Listed entries >>

━━━━━━━━━━━━━━━━━━━━━━━━━━━━━━

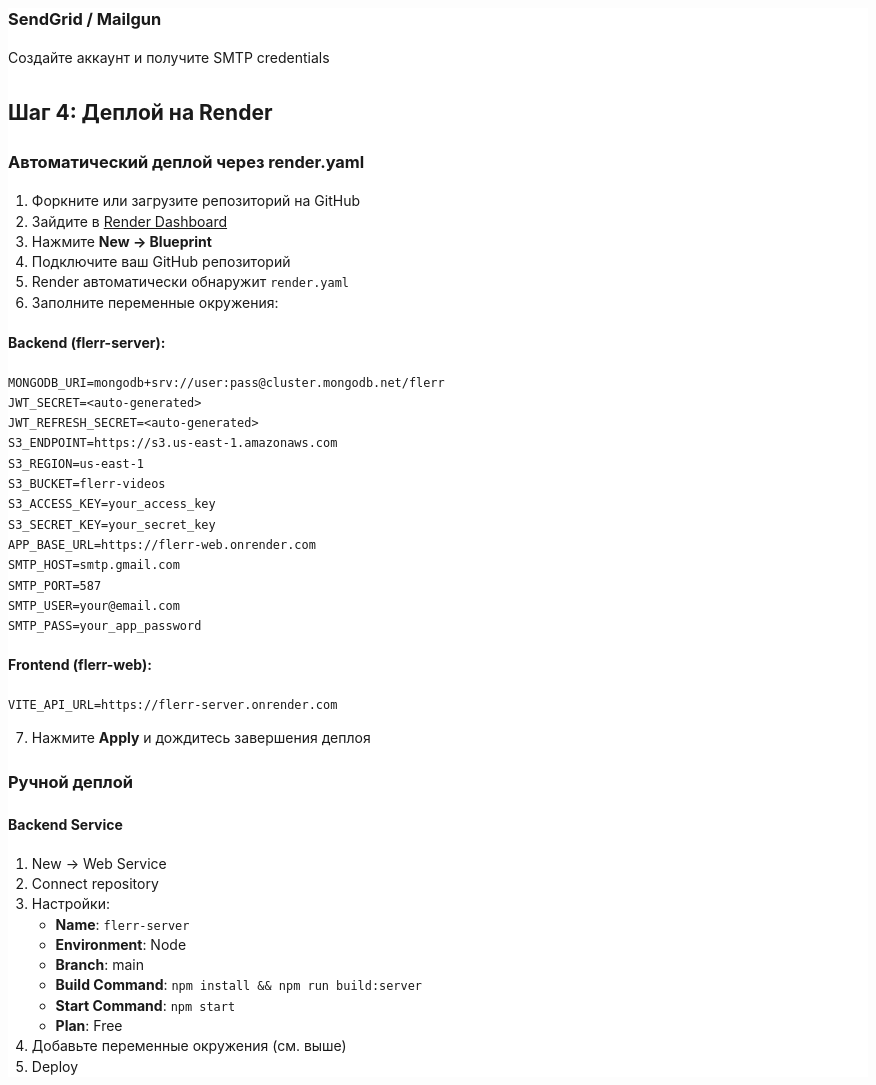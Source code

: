 ### SendGrid / Mailgun

Создайте аккаунт и получите SMTP credentials

## Шаг 4: Деплой на Render

### Автоматический деплой через render.yaml

1. Форкните или загрузите репозиторий на GitHub
2. Зайдите в [Render Dashboard](https://dashboard.render.com)
3. Нажмите **New → Blueprint**
4. Подключите ваш GitHub репозиторий
5. Render автоматически обнаружит `render.yaml`
6. Заполните переменные окружения:

#### Backend (flerr-server):

```
MONGODB_URI=mongodb+srv://user:pass@cluster.mongodb.net/flerr
JWT_SECRET=<auto-generated>
JWT_REFRESH_SECRET=<auto-generated>
S3_ENDPOINT=https://s3.us-east-1.amazonaws.com
S3_REGION=us-east-1
S3_BUCKET=flerr-videos
S3_ACCESS_KEY=your_access_key
S3_SECRET_KEY=your_secret_key
APP_BASE_URL=https://flerr-web.onrender.com
SMTP_HOST=smtp.gmail.com
SMTP_PORT=587
SMTP_USER=your@email.com
SMTP_PASS=your_app_password
```

#### Frontend (flerr-web):

```
VITE_API_URL=https://flerr-server.onrender.com
```

7. Нажмите **Apply** и дождитесь завершения деплоя

### Ручной деплой

#### Backend Service

1. New → Web Service
2. Connect repository
3. Настройки:
   - **Name**: `flerr-server`
   - **Environment**: Node
   - **Branch**: main
   - **Build Command**: `npm install && npm run build:server`
   - **Start Command**: `npm start`
   - **Plan**: Free
4. Добавьте переменные окружения (см. выше)
5. Deploy
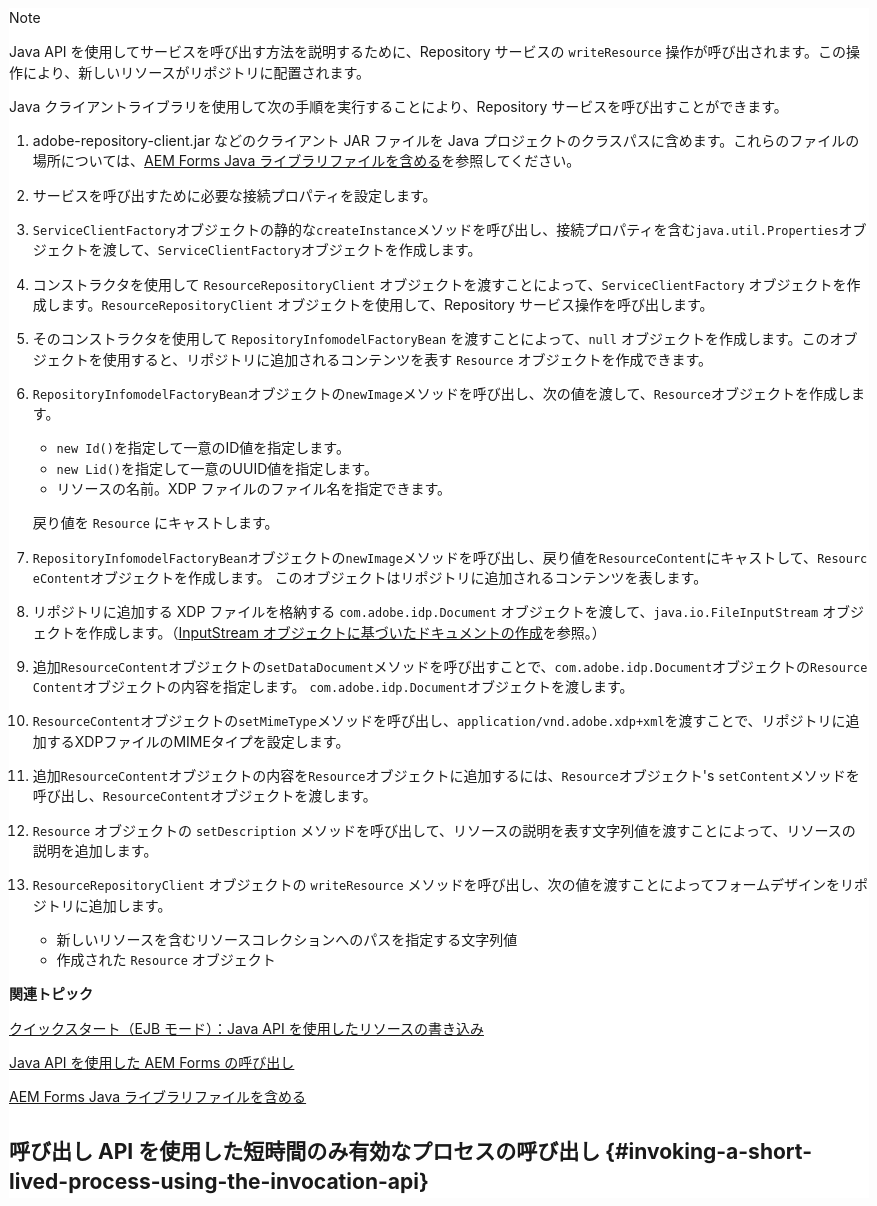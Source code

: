 >[!NOTE]
>
>Java API を使用してサービスを呼び出す方法を説明するために、Repository サービスの `writeResource` 操作が呼び出されます。この操作により、新しいリソースがリポジトリに配置されます。

Java クライアントライブラリを使用して次の手順を実行することにより、Repository サービスを呼び出すことができます。

1. adobe-repository-client.jar などのクライアント JAR ファイルを Java プロジェクトのクラスパスに含めます。これらのファイルの場所については、[AEM Forms Java ライブラリファイルを含める](invoking-aem-forms-using-java.md#including-aem-forms-java-library-files)を参照してください。
1. サービスを呼び出すために必要な接続プロパティを設定します。
1. `ServiceClientFactory`オブジェクトの静的な`createInstance`メソッドを呼び出し、接続プロパティを含む`java.util.Properties`オブジェクトを渡して、`ServiceClientFactory`オブジェクトを作成します。
1. コンストラクタを使用して `ResourceRepositoryClient` オブジェクトを渡すことによって、`ServiceClientFactory` オブジェクトを作成します。`ResourceRepositoryClient` オブジェクトを使用して、Repository サービス操作を呼び出します。
1. そのコンストラクタを使用して `RepositoryInfomodelFactoryBean` を渡すことによって、`null` オブジェクトを作成します。このオブジェクトを使用すると、リポジトリに追加されるコンテンツを表す `Resource` オブジェクトを作成できます。
1. `RepositoryInfomodelFactoryBean`オブジェクトの`newImage`メソッドを呼び出し、次の値を渡して、`Resource`オブジェクトを作成します。

   * `new Id()`を指定して一意のID値を指定します。
   * `new Lid()`を指定して一意のUUID値を指定します。
   * リソースの名前。XDP ファイルのファイル名を指定できます。

   戻り値を `Resource` にキャストします。

1. `RepositoryInfomodelFactoryBean`オブジェクトの`newImage`メソッドを呼び出し、戻り値を`ResourceContent`にキャストして、`ResourceContent`オブジェクトを作成します。 このオブジェクトはリポジトリに追加されるコンテンツを表します。
1. リポジトリに追加する XDP ファイルを格納する `com.adobe.idp.Document` オブジェクトを渡して、`java.io.FileInputStream` オブジェクトを作成します。（[InputStream オブジェクトに基づいたドキュメントの作成](invoking-aem-forms-using-java.md#creating-a-document-based-on-an-inputstream-object)を参照。）
1. 追加`ResourceContent`オブジェクトの`setDataDocument`メソッドを呼び出すことで、`com.adobe.idp.Document`オブジェクトの`ResourceContent`オブジェクトの内容を指定します。 `com.adobe.idp.Document`オブジェクトを渡します。
1. `ResourceContent`オブジェクトの`setMimeType`メソッドを呼び出し、`application/vnd.adobe.xdp+xml`を渡すことで、リポジトリに追加するXDPファイルのMIMEタイプを設定します。
1. 追加`ResourceContent`オブジェクトの内容を`Resource`オブジェクトに追加するには、`Resource`オブジェクト&#39;s `setContent`メソッドを呼び出し、`ResourceContent`オブジェクトを渡します。
1. `Resource` オブジェクトの `setDescription` メソッドを呼び出して、リソースの説明を表す文字列値を渡すことによって、リソースの説明を追加します。
1. `ResourceRepositoryClient` オブジェクトの `writeResource` メソッドを呼び出し、次の値を渡すことによってフォームデザインをリポジトリに追加します。

   * 新しいリソースを含むリソースコレクションへのパスを指定する文字列値
   * 作成された `Resource` オブジェクト

**関連トピック**

[クイックスタート（EJB モード）：Java API を使用したリソースの書き込み](/help/forms/developing/repository-service-api-quick-starts.md#quick-start-soap-mode-writing-a-resource-using-the-java-api)

[Java API を使用した AEM Forms の呼び出し](invoking-aem-forms-using-java.md#invoking-aem-forms-using-the-java-api)

[AEM Forms Java ライブラリファイルを含める](invoking-aem-forms-using-java.md#including-aem-forms-java-library-files)

## 呼び出し API を使用した短時間のみ有効なプロセスの呼び出し  {#invoking-a-short-lived-process-using-the-invocation-api}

━━━━━━━━━━━━━━━━━━━━━━━━━━━━━━

Task requirements >>
When a line carries an image, skip the image and repeat everything else above exactly as written.

Result of the task >>
Source code

: ### SendGrid / Mailgun

Создайте аккаунт и получите SMTP credentials

## Шаг 4: Деплой на Render

### Автоматический деплой через render.yaml

1. Форкните или загрузите репозиторий на GitHub
2. Зайдите в [Render Dashboard](https://dashboard.render.com)
3. Нажмите **New → Blueprint**
4. Подключите ваш GitHub репозиторий
5. Render автоматически обнаружит `render.yaml`
6. Заполните переменные окружения:

#### Backend (flerr-server):

```
MONGODB_URI=mongodb+srv://user:pass@cluster.mongodb.net/flerr
JWT_SECRET=<auto-generated>
JWT_REFRESH_SECRET=<auto-generated>
S3_ENDPOINT=https://s3.us-east-1.amazonaws.com
S3_REGION=us-east-1
S3_BUCKET=flerr-videos
S3_ACCESS_KEY=your_access_key
S3_SECRET_KEY=your_secret_key
APP_BASE_URL=https://flerr-web.onrender.com
SMTP_HOST=smtp.gmail.com
SMTP_PORT=587
SMTP_USER=your@email.com
SMTP_PASS=your_app_password
```

#### Frontend (flerr-web):

```
VITE_API_URL=https://flerr-server.onrender.com
```

7. Нажмите **Apply** и дождитесь завершения деплоя

### Ручной деплой

#### Backend Service

1. New → Web Service
2. Connect repository
3. Настройки:
   - **Name**: `flerr-server`
   - **Environment**: Node
   - **Branch**: main
   - **Build Command**: `npm install && npm run build:server`
   - **Start Command**: `npm start`
   - **Plan**: Free
4. Добавьте переменные окружения (см. выше)
5. Deploy
Source code

: >[!NOTE]
>
>Java API を使用してサービスを呼び出す方法を説明するために、Repository サービスの `writeResource` 操作が呼び出されます。この操作により、新しいリソースがリポジトリに配置されます。

Java クライアントライブラリを使用して次の手順を実行することにより、Repository サービスを呼び出すことができます。

1. adobe-repository-client.jar などのクライアント JAR ファイルを Java プロジェクトのクラスパスに含めます。これらのファイルの場所については、[AEM Forms Java ライブラリファイルを含める](invoking-aem-forms-using-java.md#including-aem-forms-java-library-files)を参照してください。
1. サービスを呼び出すために必要な接続プロパティを設定します。
1. `ServiceClientFactory`オブジェクトの静的な`createInstance`メソッドを呼び出し、接続プロパティを含む`java.util.Properties`オブジェクトを渡して、`ServiceClientFactory`オブジェクトを作成します。
1. コンストラクタを使用して `ResourceRepositoryClient` オブジェクトを渡すことによって、`ServiceClientFactory` オブジェクトを作成します。`ResourceRepositoryClient` オブジェクトを使用して、Repository サービス操作を呼び出します。
1. そのコンストラクタを使用して `RepositoryInfomodelFactoryBean` を渡すことによって、`null` オブジェクトを作成します。このオブジェクトを使用すると、リポジトリに追加されるコンテンツを表す `Resource` オブジェクトを作成できます。
1. `RepositoryInfomodelFactoryBean`オブジェクトの`newImage`メソッドを呼び出し、次の値を渡して、`Resource`オブジェクトを作成します。

   * `new Id()`を指定して一意のID値を指定します。
   * `new Lid()`を指定して一意のUUID値を指定します。
   * リソースの名前。XDP ファイルのファイル名を指定できます。

   戻り値を `Resource` にキャストします。

1. `RepositoryInfomodelFactoryBean`オブジェクトの`newImage`メソッドを呼び出し、戻り値を`ResourceContent`にキャストして、`ResourceContent`オブジェクトを作成します。 このオブジェクトはリポジトリに追加されるコンテンツを表します。
1. リポジトリに追加する XDP ファイルを格納する `com.adobe.idp.Document` オブジェクトを渡して、`java.io.FileInputStream` オブジェクトを作成します。（[InputStream オブジェクトに基づいたドキュメントの作成](invoking-aem-forms-using-java.md#creating-a-document-based-on-an-inputstream-object)を参照。）
1. 追加`ResourceContent`オブジェクトの`setDataDocument`メソッドを呼び出すことで、`com.adobe.idp.Document`オブジェクトの`ResourceContent`オブジェクトの内容を指定します。 `com.adobe.idp.Document`オブジェクトを渡します。
1. `ResourceContent`オブジェクトの`setMimeType`メソッドを呼び出し、`application/vnd.adobe.xdp+xml`を渡すことで、リポジトリに追加するXDPファイルのMIMEタイプを設定します。
1. 追加`ResourceContent`オブジェクトの内容を`Resource`オブジェクトに追加するには、`Resource`オブジェクト&#39;s `setContent`メソッドを呼び出し、`ResourceContent`オブジェクトを渡します。
1. `Resource` オブジェクトの `setDescription` メソッドを呼び出して、リソースの説明を表す文字列値を渡すことによって、リソースの説明を追加します。
1. `ResourceRepositoryClient` オブジェクトの `writeResource` メソッドを呼び出し、次の値を渡すことによってフォームデザインをリポジトリに追加します。

   * 新しいリソースを含むリソースコレクションへのパスを指定する文字列値
   * 作成された `Resource` オブジェクト

**関連トピック**

[クイックスタート（EJB モード）：Java API を使用したリソースの書き込み](/help/forms/developing/repository-service-api-quick-starts.md#quick-start-soap-mode-writing-a-resource-using-the-java-api)

[Java API を使用した AEM Forms の呼び出し](invoking-aem-forms-using-java.md#invoking-aem-forms-using-the-java-api)

[AEM Forms Java ライブラリファイルを含める](invoking-aem-forms-using-java.md#including-aem-forms-java-library-files)

## 呼び出し API を使用した短時間のみ有効なプロセスの呼び出し  {#invoking-a-short-lived-process-using-the-invocation-api}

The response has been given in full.